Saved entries
· · · ·
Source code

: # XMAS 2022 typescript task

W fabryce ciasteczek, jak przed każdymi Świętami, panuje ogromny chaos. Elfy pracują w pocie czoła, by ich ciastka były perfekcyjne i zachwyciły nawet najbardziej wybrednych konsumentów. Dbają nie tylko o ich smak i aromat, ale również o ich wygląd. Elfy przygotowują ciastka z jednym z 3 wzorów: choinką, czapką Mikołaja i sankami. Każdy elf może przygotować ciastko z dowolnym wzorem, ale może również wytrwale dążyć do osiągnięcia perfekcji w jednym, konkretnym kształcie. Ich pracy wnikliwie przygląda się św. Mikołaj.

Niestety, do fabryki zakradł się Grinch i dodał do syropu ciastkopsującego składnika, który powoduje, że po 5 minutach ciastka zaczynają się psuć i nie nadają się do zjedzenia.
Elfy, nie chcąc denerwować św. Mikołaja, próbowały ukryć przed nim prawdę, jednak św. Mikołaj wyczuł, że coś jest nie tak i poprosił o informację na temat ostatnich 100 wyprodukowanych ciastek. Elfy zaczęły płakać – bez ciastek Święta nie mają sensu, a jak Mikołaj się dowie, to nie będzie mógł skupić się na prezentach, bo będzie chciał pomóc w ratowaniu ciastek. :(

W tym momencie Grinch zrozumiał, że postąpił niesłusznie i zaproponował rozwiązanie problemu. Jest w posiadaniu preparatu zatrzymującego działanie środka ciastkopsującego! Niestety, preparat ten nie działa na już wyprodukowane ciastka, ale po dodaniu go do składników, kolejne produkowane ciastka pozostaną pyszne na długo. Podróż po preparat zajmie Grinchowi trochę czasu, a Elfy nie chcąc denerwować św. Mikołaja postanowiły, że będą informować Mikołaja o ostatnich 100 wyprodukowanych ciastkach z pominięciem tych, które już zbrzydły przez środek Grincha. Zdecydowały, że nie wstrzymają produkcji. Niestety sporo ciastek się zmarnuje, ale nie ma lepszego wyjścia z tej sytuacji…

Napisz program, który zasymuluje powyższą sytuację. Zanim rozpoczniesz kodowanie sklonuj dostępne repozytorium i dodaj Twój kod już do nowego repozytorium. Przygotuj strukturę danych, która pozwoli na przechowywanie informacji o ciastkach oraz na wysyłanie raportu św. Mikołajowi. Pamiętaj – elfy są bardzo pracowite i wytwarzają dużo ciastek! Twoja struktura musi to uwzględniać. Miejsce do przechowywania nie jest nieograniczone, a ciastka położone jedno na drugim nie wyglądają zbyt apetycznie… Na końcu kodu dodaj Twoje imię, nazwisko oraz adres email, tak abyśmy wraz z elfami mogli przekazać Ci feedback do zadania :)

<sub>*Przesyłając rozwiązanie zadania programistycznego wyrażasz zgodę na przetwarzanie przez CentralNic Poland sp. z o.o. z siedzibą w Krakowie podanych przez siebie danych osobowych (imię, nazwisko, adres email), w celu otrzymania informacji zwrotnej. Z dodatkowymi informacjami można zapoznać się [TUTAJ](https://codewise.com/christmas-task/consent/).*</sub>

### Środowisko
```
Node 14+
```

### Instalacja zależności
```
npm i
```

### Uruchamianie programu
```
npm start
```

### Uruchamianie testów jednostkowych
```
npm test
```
· · · ·
■ WORK ITEM ■
In your answer, reproduce every entry exactly as it was written.

■ COMPLETED TASK ■
Source code

: # XMAS 2022 typescript task

W fabryce ciasteczek, jak przed każdymi Świętami, panuje ogromny chaos. Elfy pracują w pocie czoła, by ich ciastka były perfekcyjne i zachwyciły nawet najbardziej wybrednych konsumentów. Dbają nie tylko o ich smak i aromat, ale również o ich wygląd. Elfy przygotowują ciastka z jednym z 3 wzorów: choinką, czapką Mikołaja i sankami. Każdy elf może przygotować ciastko z dowolnym wzorem, ale może również wytrwale dążyć do osiągnięcia perfekcji w jednym, konkretnym kształcie. Ich pracy wnikliwie przygląda się św. Mikołaj.

Niestety, do fabryki zakradł się Grinch i dodał do syropu ciastkopsującego składnika, który powoduje, że po 5 minutach ciastka zaczynają się psuć i nie nadają się do zjedzenia.
Elfy, nie chcąc denerwować św. Mikołaja, próbowały ukryć przed nim prawdę, jednak św. Mikołaj wyczuł, że coś jest nie tak i poprosił o informację na temat ostatnich 100 wyprodukowanych ciastek. Elfy zaczęły płakać – bez ciastek Święta nie mają sensu, a jak Mikołaj się dowie, to nie będzie mógł skupić się na prezentach, bo będzie chciał pomóc w ratowaniu ciastek. :(

W tym momencie Grinch zrozumiał, że postąpił niesłusznie i zaproponował rozwiązanie problemu. Jest w posiadaniu preparatu zatrzymującego działanie środka ciastkopsującego! Niestety, preparat ten nie działa na już wyprodukowane ciastka, ale po dodaniu go do składników, kolejne produkowane ciastka pozostaną pyszne na długo. Podróż po preparat zajmie Grinchowi trochę czasu, a Elfy nie chcąc denerwować św. Mikołaja postanowiły, że będą informować Mikołaja o ostatnich 100 wyprodukowanych ciastkach z pominięciem tych, które już zbrzydły przez środek Grincha. Zdecydowały, że nie wstrzymają produkcji. Niestety sporo ciastek się zmarnuje, ale nie ma lepszego wyjścia z tej sytuacji…

Napisz program, który zasymuluje powyższą sytuację. Zanim rozpoczniesz kodowanie sklonuj dostępne repozytorium i dodaj Twój kod już do nowego repozytorium. Przygotuj strukturę danych, która pozwoli na przechowywanie informacji o ciastkach oraz na wysyłanie raportu św. Mikołajowi. Pamiętaj – elfy są bardzo pracowite i wytwarzają dużo ciastek! Twoja struktura musi to uwzględniać. Miejsce do przechowywania nie jest nieograniczone, a ciastka położone jedno na drugim nie wyglądają zbyt apetycznie… Na końcu kodu dodaj Twoje imię, nazwisko oraz adres email, tak abyśmy wraz z elfami mogli przekazać Ci feedback do zadania :)

<sub>*Przesyłając rozwiązanie zadania programistycznego wyrażasz zgodę na przetwarzanie przez CentralNic Poland sp. z o.o. z siedzibą w Krakowie podanych przez siebie danych osobowych (imię, nazwisko, adres email), w celu otrzymania informacji zwrotnej. Z dodatkowymi informacjami można zapoznać się [TUTAJ](https://codewise.com/christmas-task/consent/).*</sub>

### Środowisko
```
Node 14+
```

### Instalacja zależności
```
npm i
```

### Uruchamianie programu
```
npm start
```

### Uruchamianie testów jednostkowych
```
npm test
```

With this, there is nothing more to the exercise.